#### Directions
Show every line in the material below in which the string "dramatic" appears.
*** Input Section Begins ***
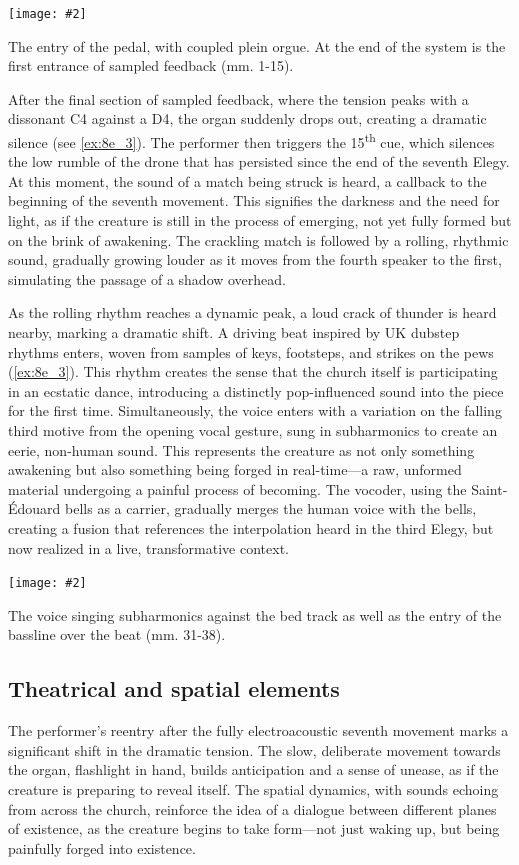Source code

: \documentclass[12pt,twoside,maitrise]{dms_ks}
\newcommand{\customincludeexamples}[4][]{%
    \begin{example}[H]
        \centering
        \texttt{[image: \#2]}
        \caption{#4}
	\label{#3} 
    \end{example}
}
\theoremstyle{definition}
\begin{document}
{{\customincludeexamples[width=\textwidth]{8e_2}{ex:8e_2}{The entry of the pedal, with coupled plein orgue. At the end of the system is the first entrance of sampled feedback (mm. 1-15).}

After the final section of sampled feedback, where the tension peaks with a dissonant C4 against a D4, the organ suddenly drops out, creating a dramatic silence (see \cref{ex:8e_3}). 
The performer then triggers the 15\textsuperscript{th} cue, which silences the low rumble of the drone that has persisted since the end of the seventh Elegy. 
At this moment, the sound of a match being struck is heard, a callback to the beginning of the seventh movement. 
This signifies the darkness and the need for light, as if the creature is still in the process of emerging, not yet fully formed but on the brink of awakening. 
The crackling match is followed by a rolling, rhythmic sound, gradually growing louder as it moves from the fourth speaker to the first, simulating the passage of a shadow overhead.

As the rolling rhythm reaches a dynamic peak, a loud crack of thunder is heard nearby, marking a dramatic shift. 
A driving beat inspired by UK dubstep rhythms enters, woven from samples of keys, footsteps, and strikes on the pews (\cref{ex:8e_3}). 
This rhythm creates the sense that the church itself is participating in an ecstatic dance, introducing a distinctly pop-influenced sound into the piece for the first time. 
Simultaneously, the voice enters with a variation on the falling third motive from the opening vocal gesture, sung in subharmonics to create an eerie, non-human sound. 
This represents the creature as not only something awakening but also something being forged in real-time—a raw, unformed material undergoing a painful process of becoming. 
The vocoder, using the Saint-Édouard bells as a carrier, gradually merges the human voice with the bells, creating a fusion that references the interpolation heard in the third Elegy, but now realized in a live, transformative context.

\customincludeexamples[width=\textwidth]{8e_3}{ex:8e_3}{The voice singing subharmonics against the bed track as well as the entry of the bassline over the beat (mm. 31-38).}

\subsection{Theatrical and spatial elements}

The performer’s reentry after the fully electroacoustic seventh movement marks a significant shift in the dramatic tension. 
The slow, deliberate movement towards the organ, flashlight in hand, builds anticipation and a sense of unease, as if the creature is preparing to reveal itself. 
The spatial dynamics, with sounds echoing from across the church, reinforce the idea of a dialogue between different planes of existence, as the creature begins to take form—not just waking up, but being painfully forged into existence.

}}
\end{document}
*** Input Section Ends ***
#### Answer for this exercise
After the final section of sampled feedback, where the tension peaks with a dissonant C4 against a D4, the organ suddenly drops out, creating a dramatic silence (see \cref{ex:8e_3}). 
As the rolling rhythm reaches a dynamic peak, a loud crack of thunder is heard nearby, marking a dramatic shift. 
The performer’s reentry after the fully electroacoustic seventh movement marks a significant shift in the dramatic tension. 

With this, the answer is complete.